Adolph Hitler’s Moral Conscience And Leadership


Despite an existing variety of attitudes towards Adolph Hitler and his violence, most people recognize his leadership style as one of the most successful and effective at the global level. Being one of the most popular world leaders, Hitler was able to start World War II and sent millions of people to die following his pride and personal ambitions.


Thus, discrimination based on racial inequality and his hate for Jews, also known as antisemitism, is one of the major ethical issues in Hitler’s leadership. In one of his writings, Hitler defined conscience as a blemish Jewish invention (as cited in Cawthorne, 2022). It means that the leader did not want to consider conscience as something critical but tried to prove it as offensive and weak. He had a goal of world power and saw Jews as a threat to his personal growth and prosperity. The absence of moral conscience in Hitler did not challenge his leadership style but made him more determined to solve ethical dilemmas.

Unlike modern leaders and most Biblical characters obsessed with achieving moral justice, equality, and freedom of thought, Hitler did not want to liberate other people. He intended to show the way how to eradicate the oppression of moral conscience. He did not need forgiveness or public understanding because his conscience obeyed nobody. There was no moral truth to be followed, and his ultimate authority was the only approved tactic.
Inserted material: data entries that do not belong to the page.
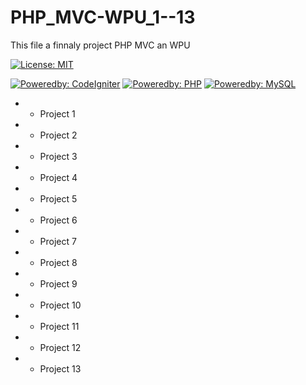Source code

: # PHP_MVC-WPU_1--13
This file a finnaly project PHP MVC an WPU

[![License: MIT](https://img.shields.io/badge/License-MIT-yellow.svg?style=plastic)](https://opensource.org/licenses/MIT)

[![Poweredby: CodeIgniter](https://img.shields.io/badge/CodeIgniter-v3.1.10-lightgrey.svg?style=plastic&logo=codeigniter&logoColor=white&labelColor=orange)](https://codeigniter.com/) [![Poweredby: PHP](https://img.shields.io/badge/php-%3E=5.6-lightgrey.svg?style=plastic&logo=php&logoColor=white&labelColor=8892BF)](http://www.php.net/) [![Poweredby: MySQL](https://img.shields.io/badge/MySQL-%3E=5.7-lightgrey.svg?style=plastic&logo=mysql&logoColor=white&labelColor=0074a3)](https://www.mysql.com)

- - Project 1
- - Project 2
- - Project 3
- - Project 4
- - Project 5
- - Project 6
- - Project 7
- - Project 8
- - Project 9
- - Project 10
- - Project 11
- - Project 12
- - Project 13
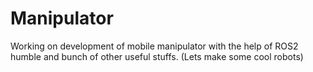 # Manipulator
Working on development of mobile manipulator with the help of ROS2 humble and bunch of other useful stuffs. (Lets make some cool robots)
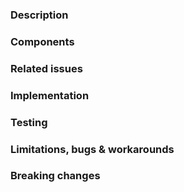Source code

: 
<!--
	👋🏽 Hey there,
	Thank you for contributing to a Foretag project; before you proceed, here are a few notes:

	- You agree to our code of conduct
	- You understand and agree to the LICENSE of this project

	We appreciate your contribution to helping us in our mission to accelerate human progress.
-->

<!-- Please provide a summary of your changes in the title -->

### Description

<!-- Add a detailed description of how your changes affect the user and provide additional context where necessary -->

### Components

<!-- 
For example, if your PR is related to the `CLI` and `Server`, please add:

- Server
- CLI
 -->

### Related issues

<!-- Please link to any issues related to this PR by adding the issue number i.e. #1234 -->

### Implementation

<!-- Add as much detail as possible on how this PR solves or fixes the issues, the design, approach and any relevant resources -->

### Testing

<!-- If this PR is related to a feature request, add any steps to test the feature successfully -->
<!-- If this PR is a bug fix, add any steps to verify the fix -->

<!-- 1. Step 1 -->
<!-- 2. Step 2 -->
<!-- 3. Step 3 -->

### Limitations, bugs & workarounds

<!-- If irrelevant, please delete this section -->
<!-- else, please add any known bugs, limitations and workarounds relating to this PR -->

### Breaking changes

<!-- **Breaking Changes**  -->
<!-- No Breaking Changes  -->

<!-- If your breaking changes are not listed then please add some context on what exactly is being changed and how it impacts users -->	







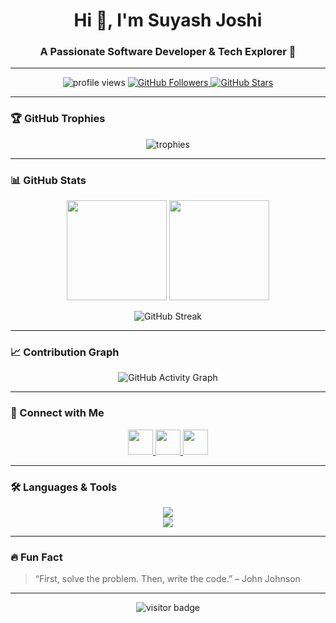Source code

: <h1 align="center">Hi 👋, I'm Suyash Joshi</h1>
<h3 align="center">A Passionate Software Developer & Tech Explorer 🚀</h3>

---

<p align="center">
  <img src="https://komarev.com/ghpvc/?username=SuyashJoshi007&label=Profile%20views&color=0e75b6&style=flat-square" alt="profile views" />
  <a href="https://github.com/SuyashJoshi007?tab=followers">
    <img src="https://img.shields.io/github/followers/SuyashJoshi007?label=Followers&style=flat-square&color=blue" alt="GitHub Followers" />
  </a>
  <a href="https://github.com/SuyashJoshi007">
    <img src="https://img.shields.io/github/stars/SuyashJoshi007?label=Stars&style=flat-square&color=yellow" alt="GitHub Stars" />
  </a>
</p>

---

### 🏆 GitHub Trophies
<p align="center">
  <img src="https://github-profile-trophy.vercel.app/?username=SuyashJoshi007&theme=darkhub&margin-w=10&margin-h=10&no-frame=true&no-bg=true" alt="trophies" />
</p>

---

### 📊 GitHub Stats
<p align="center">
  <img src="https://github-readme-stats.vercel.app/api?username=SuyashJoshi007&theme=tokyonight&show_icons=true&hide_border=true&count_private=true" height="160px"/>
  <img src="https://github-readme-stats.vercel.app/api/top-langs/?username=SuyashJoshi007&theme=tokyonight&layout=compact&hide_border=true" height="160px"/>
</p>

<p align="center">
  <img src="https://streak-stats.demolab.com?user=SuyashJoshi007&theme=tokyonight&hide_border=true" alt="GitHub Streak"/>
</p>

---

### 📈 Contribution Graph
<p align="center">
  <img src="https://github-readme-activity-graph.vercel.app/graph?username=SuyashJoshi007&theme=tokyo-night&hide_border=true&area=true" alt="GitHub Activity Graph" />
</p>

---

### 🤝 Connect with Me
<p align="center">
  <a href="https://linkedin.com/in/suyash-joshi-92sg8" target="blank">
    <img src="https://skillicons.dev/icons?i=linkedin" height="40" />
  </a>
  <a href="https://leetcode.com/suyash01joshi" target="blank">
    <img src="https://skillicons.dev/icons?i=leetcode" height="40" />
  </a>
  <a href="https://auth.geeksforgeeks.org/user/suyash_joshi" target="blank">
    <img src="https://img.icons8.com/color/48/000000/GeeksforGeeks.png" height="40" />
  </a>
</p>

---

### 🛠️ Languages & Tools
<p align="center">
  <img src="https://skillicons.dev/icons?i=cpp,java,python,js,ts,react,nodejs,express,mongodb,mysql,firebase,redux,tailwind,bootstrap,docker,aws,git,github,vscode,vercel,render" />
  <br/>
  <img src="https://skillicons.dev/icons?i=tensorflow,pytorch,opencv,scikit-learn" />
</p>

---

### 🔥 Fun Fact  
> “First, solve the problem. Then, write the code.” – John Johnson  

---
<p align="center">
  <img src="https://komarev.com/ghpvc/?username=SuyashJoshi007&label=Visitors&color=blue&style=flat-square" alt="visitor badge"/>
</p>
In conclusion, regarding the experience demonstrated by Hitler during such a short period, it is possible to say that the absence of moral conscience in leadership and discrimination is even more challenging than its presence and impact. Therefore, Hitler deserves recognition for understanding ethical issues as a determining factor in his progress and popularity.


Cawthorne, N. (2022). The evil madness of Hitler: The damning psychiatric profile. Sirius.